━━━ Information shown ━━━

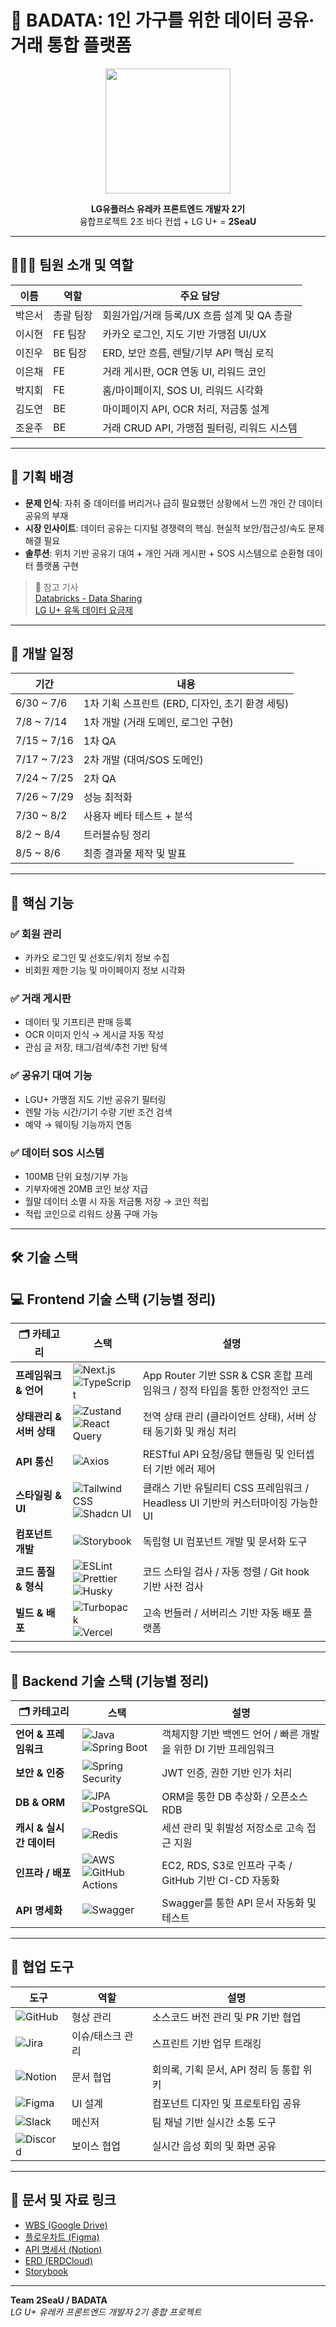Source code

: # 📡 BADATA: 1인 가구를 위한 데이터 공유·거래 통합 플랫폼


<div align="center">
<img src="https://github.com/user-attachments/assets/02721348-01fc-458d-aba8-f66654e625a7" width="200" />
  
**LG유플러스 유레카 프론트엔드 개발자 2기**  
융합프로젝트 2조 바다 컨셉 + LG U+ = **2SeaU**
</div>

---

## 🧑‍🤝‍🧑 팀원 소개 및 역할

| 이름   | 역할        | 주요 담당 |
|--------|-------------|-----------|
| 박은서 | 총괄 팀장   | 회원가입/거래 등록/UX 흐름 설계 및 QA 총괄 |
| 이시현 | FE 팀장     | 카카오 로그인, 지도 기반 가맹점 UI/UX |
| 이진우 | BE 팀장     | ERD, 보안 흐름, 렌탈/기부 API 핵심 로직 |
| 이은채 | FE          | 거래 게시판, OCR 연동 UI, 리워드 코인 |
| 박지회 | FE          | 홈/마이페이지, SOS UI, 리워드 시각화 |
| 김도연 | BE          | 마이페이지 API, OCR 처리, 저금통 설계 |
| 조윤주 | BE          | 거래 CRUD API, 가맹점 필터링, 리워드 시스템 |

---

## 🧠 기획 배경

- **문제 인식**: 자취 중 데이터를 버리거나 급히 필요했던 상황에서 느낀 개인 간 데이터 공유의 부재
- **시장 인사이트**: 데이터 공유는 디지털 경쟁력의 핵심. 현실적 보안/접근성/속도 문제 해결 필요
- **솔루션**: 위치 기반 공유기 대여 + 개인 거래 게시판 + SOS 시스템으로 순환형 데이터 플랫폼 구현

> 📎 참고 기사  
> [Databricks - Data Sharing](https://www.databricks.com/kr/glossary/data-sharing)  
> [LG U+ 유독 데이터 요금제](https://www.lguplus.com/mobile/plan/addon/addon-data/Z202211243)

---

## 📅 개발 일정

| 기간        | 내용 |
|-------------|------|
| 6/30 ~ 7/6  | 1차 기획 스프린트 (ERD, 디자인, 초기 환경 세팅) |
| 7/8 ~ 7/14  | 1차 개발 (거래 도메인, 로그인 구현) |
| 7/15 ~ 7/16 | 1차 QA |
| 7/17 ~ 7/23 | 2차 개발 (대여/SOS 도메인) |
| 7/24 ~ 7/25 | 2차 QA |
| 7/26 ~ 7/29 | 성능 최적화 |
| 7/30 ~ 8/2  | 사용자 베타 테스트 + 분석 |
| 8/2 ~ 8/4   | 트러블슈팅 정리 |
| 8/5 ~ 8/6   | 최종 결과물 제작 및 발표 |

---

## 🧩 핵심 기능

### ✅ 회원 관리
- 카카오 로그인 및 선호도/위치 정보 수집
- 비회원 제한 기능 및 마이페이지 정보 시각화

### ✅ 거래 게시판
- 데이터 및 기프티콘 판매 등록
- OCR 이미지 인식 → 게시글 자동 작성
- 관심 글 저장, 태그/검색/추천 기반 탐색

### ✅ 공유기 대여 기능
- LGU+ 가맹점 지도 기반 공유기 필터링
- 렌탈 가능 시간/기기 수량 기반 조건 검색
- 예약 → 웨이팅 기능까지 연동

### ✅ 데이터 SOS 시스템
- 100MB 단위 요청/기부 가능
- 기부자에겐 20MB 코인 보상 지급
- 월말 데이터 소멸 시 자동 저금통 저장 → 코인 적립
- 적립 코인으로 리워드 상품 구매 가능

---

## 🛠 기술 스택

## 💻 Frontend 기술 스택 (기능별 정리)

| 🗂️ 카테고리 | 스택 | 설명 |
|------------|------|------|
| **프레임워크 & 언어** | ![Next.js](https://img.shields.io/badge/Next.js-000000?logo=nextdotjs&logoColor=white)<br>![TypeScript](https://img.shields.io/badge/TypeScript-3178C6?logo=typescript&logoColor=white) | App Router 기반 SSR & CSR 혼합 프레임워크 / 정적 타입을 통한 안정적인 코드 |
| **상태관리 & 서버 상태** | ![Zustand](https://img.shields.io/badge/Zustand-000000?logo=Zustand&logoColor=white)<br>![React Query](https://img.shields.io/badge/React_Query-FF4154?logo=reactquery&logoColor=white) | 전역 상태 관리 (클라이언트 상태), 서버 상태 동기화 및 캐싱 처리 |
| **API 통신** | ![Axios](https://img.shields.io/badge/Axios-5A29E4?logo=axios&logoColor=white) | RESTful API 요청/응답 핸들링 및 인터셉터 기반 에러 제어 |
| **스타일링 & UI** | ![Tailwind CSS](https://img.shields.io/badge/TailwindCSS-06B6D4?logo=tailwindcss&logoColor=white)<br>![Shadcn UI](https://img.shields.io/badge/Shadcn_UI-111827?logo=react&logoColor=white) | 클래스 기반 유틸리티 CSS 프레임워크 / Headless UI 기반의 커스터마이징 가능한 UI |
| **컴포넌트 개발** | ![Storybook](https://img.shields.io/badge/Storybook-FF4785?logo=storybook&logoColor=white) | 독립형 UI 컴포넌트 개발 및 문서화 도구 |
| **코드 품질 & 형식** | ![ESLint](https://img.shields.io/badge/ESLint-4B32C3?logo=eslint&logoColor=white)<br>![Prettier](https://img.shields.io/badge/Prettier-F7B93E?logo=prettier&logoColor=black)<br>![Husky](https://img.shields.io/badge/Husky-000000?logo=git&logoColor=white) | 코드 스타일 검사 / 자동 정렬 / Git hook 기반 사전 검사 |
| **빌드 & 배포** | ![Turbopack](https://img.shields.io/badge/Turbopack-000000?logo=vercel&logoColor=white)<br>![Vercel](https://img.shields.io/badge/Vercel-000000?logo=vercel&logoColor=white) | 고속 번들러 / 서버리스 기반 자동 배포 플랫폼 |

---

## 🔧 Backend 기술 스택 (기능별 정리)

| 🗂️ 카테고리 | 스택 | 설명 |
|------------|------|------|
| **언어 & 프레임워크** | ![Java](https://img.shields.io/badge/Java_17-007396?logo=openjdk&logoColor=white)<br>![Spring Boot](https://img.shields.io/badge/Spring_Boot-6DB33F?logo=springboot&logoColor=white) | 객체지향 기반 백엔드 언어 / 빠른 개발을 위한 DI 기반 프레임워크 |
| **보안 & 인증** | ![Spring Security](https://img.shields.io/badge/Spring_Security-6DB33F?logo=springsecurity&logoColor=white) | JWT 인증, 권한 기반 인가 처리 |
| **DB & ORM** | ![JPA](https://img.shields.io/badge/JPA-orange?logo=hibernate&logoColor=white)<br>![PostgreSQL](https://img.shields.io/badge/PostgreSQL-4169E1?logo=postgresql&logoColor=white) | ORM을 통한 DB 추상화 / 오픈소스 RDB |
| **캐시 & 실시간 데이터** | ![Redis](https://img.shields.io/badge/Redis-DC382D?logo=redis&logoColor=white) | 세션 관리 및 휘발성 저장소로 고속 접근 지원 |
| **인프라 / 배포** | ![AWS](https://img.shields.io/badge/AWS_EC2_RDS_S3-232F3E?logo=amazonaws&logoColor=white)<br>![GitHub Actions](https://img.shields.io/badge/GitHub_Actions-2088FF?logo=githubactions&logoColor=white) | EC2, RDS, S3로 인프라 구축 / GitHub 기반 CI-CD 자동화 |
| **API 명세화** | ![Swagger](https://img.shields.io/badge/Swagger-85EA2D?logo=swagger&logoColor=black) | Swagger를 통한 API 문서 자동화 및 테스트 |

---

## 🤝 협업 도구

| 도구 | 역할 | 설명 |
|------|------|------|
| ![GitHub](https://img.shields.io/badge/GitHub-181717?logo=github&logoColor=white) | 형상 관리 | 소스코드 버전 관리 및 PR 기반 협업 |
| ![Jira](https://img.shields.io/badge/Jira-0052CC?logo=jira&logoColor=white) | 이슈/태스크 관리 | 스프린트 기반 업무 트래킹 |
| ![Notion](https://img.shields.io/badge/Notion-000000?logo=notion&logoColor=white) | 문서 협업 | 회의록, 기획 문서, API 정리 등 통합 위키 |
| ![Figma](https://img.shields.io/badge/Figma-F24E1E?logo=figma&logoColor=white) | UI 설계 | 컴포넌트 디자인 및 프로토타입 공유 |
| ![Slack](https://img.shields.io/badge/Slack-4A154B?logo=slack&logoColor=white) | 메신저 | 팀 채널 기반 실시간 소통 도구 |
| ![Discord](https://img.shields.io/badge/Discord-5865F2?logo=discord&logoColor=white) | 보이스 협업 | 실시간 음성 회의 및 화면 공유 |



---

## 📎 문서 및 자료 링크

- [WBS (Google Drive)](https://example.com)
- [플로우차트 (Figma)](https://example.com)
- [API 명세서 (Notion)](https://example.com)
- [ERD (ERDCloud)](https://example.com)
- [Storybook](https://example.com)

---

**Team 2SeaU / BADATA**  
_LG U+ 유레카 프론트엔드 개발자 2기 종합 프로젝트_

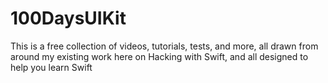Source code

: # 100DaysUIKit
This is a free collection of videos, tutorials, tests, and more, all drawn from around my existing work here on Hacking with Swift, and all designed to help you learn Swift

━━━

What this task involves:
Set down again, word for word, the stretch of records from the line with "### ✅ 공유기 대여 기능" to the line with "## 🔧 Backend 기술 스택 (기능별 정리)", both of those lines included.

Response to the task:
### ✅ 공유기 대여 기능
- LGU+ 가맹점 지도 기반 공유기 필터링
- 렌탈 가능 시간/기기 수량 기반 조건 검색
- 예약 → 웨이팅 기능까지 연동

### ✅ 데이터 SOS 시스템
- 100MB 단위 요청/기부 가능
- 기부자에겐 20MB 코인 보상 지급
- 월말 데이터 소멸 시 자동 저금통 저장 → 코인 적립
- 적립 코인으로 리워드 상품 구매 가능

---

## 🛠 기술 스택

## 💻 Frontend 기술 스택 (기능별 정리)

| 🗂️ 카테고리 | 스택 | 설명 |
|------------|------|------|
| **프레임워크 & 언어** | ![Next.js](https://img.shields.io/badge/Next.js-000000?logo=nextdotjs&logoColor=white)<br>![TypeScript](https://img.shields.io/badge/TypeScript-3178C6?logo=typescript&logoColor=white) | App Router 기반 SSR & CSR 혼합 프레임워크 / 정적 타입을 통한 안정적인 코드 |
| **상태관리 & 서버 상태** | ![Zustand](https://img.shields.io/badge/Zustand-000000?logo=Zustand&logoColor=white)<br>![React Query](https://img.shields.io/badge/React_Query-FF4154?logo=reactquery&logoColor=white) | 전역 상태 관리 (클라이언트 상태), 서버 상태 동기화 및 캐싱 처리 |
| **API 통신** | ![Axios](https://img.shields.io/badge/Axios-5A29E4?logo=axios&logoColor=white) | RESTful API 요청/응답 핸들링 및 인터셉터 기반 에러 제어 |
| **스타일링 & UI** | ![Tailwind CSS](https://img.shields.io/badge/TailwindCSS-06B6D4?logo=tailwindcss&logoColor=white)<br>![Shadcn UI](https://img.shields.io/badge/Shadcn_UI-111827?logo=react&logoColor=white) | 클래스 기반 유틸리티 CSS 프레임워크 / Headless UI 기반의 커스터마이징 가능한 UI |
| **컴포넌트 개발** | ![Storybook](https://img.shields.io/badge/Storybook-FF4785?logo=storybook&logoColor=white) | 독립형 UI 컴포넌트 개발 및 문서화 도구 |
| **코드 품질 & 형식** | ![ESLint](https://img.shields.io/badge/ESLint-4B32C3?logo=eslint&logoColor=white)<br>![Prettier](https://img.shields.io/badge/Prettier-F7B93E?logo=prettier&logoColor=black)<br>![Husky](https://img.shields.io/badge/Husky-000000?logo=git&logoColor=white) | 코드 스타일 검사 / 자동 정렬 / Git hook 기반 사전 검사 |
| **빌드 & 배포** | ![Turbopack](https://img.shields.io/badge/Turbopack-000000?logo=vercel&logoColor=white)<br>![Vercel](https://img.shields.io/badge/Vercel-000000?logo=vercel&logoColor=white) | 고속 번들러 / 서버리스 기반 자동 배포 플랫폼 |

---

## 🔧 Backend 기술 스택 (기능별 정리)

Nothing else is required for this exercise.